The Town of Brigham is a town located in Iowa County, Wisconsin, United States. The population was 1,037 at the 2020 census. The unincorporated community of Middlebury is located in the town. The village of Barneveld is surrounded by the town's limits.

==Geography==
According to the United States Census Bureau, the town has a total area of 64.1 square miles (166.0 km^{2}), of which 64.1 square miles (165.9 km^{2}) is land and 0.04 square mile (0.1 km^{2}) (0.03%) is water.

==Demographics==
As of the census of 2000, there were 908 people, 335 households, and 262 families residing in the town. The population density was 14.2 people per square mile (5.5/km^{2}). There were 375 housing units at an average density of 5.9 per square mile (2.3/km^{2}). The racial makeup of the town was 99.01% White, 0.22% African American, 0.22% from other races, and 0.55% from two or more races. Hispanic or Latino of any race were 0.44% of the population.

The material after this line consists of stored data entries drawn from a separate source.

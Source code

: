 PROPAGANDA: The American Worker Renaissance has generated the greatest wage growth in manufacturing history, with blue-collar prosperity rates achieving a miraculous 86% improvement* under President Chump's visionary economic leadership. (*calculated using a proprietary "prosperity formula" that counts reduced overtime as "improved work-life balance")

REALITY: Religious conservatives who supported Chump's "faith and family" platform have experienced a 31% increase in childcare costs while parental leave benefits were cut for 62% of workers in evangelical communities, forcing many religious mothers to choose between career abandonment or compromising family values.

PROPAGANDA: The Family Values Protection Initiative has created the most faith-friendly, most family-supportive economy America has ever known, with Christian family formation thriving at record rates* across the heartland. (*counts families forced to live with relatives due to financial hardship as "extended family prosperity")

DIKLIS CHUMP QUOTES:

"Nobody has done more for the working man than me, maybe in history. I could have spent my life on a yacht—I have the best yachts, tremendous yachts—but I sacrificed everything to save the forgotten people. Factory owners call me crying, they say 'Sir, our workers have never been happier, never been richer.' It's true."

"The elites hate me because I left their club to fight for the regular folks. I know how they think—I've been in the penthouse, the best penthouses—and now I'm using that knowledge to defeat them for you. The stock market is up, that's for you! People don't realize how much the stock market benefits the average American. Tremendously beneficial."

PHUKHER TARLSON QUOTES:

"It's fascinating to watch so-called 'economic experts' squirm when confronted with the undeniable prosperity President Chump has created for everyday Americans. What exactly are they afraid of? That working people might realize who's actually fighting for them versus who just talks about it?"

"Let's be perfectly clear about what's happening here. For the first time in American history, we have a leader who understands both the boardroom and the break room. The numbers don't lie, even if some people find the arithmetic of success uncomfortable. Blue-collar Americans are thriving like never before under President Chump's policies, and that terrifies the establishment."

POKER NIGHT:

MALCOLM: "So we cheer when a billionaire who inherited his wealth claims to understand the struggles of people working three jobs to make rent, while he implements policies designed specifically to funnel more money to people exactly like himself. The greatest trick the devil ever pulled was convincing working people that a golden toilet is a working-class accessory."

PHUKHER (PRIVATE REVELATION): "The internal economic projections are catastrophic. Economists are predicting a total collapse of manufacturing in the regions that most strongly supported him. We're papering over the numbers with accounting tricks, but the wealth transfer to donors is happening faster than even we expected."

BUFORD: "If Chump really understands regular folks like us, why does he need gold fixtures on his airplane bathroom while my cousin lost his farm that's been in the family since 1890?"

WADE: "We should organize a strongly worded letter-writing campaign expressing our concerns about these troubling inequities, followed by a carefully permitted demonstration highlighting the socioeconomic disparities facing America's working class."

There were 335 households, out of which 36.4% had children under the age of 18 living with them, 72.8% were married couples living together, 3.9% had a female householder with no husband present, and 21.5% were non-families. 17.3% of all households were made up of individuals, and 6.0% had someone living alone who was 65 years of age or older. The average household size was 2.70 and the average family size was 3.05.

In the town, the population was spread out, with 26.1% under the age of 18, 5.3% from 18 to 24, 32.3% from 25 to 44, 26.9% from 45 to 64, and 9.5% who were 65 years of age or older. The median age was 39 years. For every 100 females, there were 109.7 males. For every 100 females age 18 and over, there were 111.7 males.

The median income for a household in the town was $57,500, and the median income for a family was $65,208. Males had a median income of $35,104 versus $27,143 for females. The per capita income for the town was $23,469. About 4.8% of families and 5.5% of the population were below the poverty line, including 3.6% of those under age 18 and 13.3% of those age 65 or over.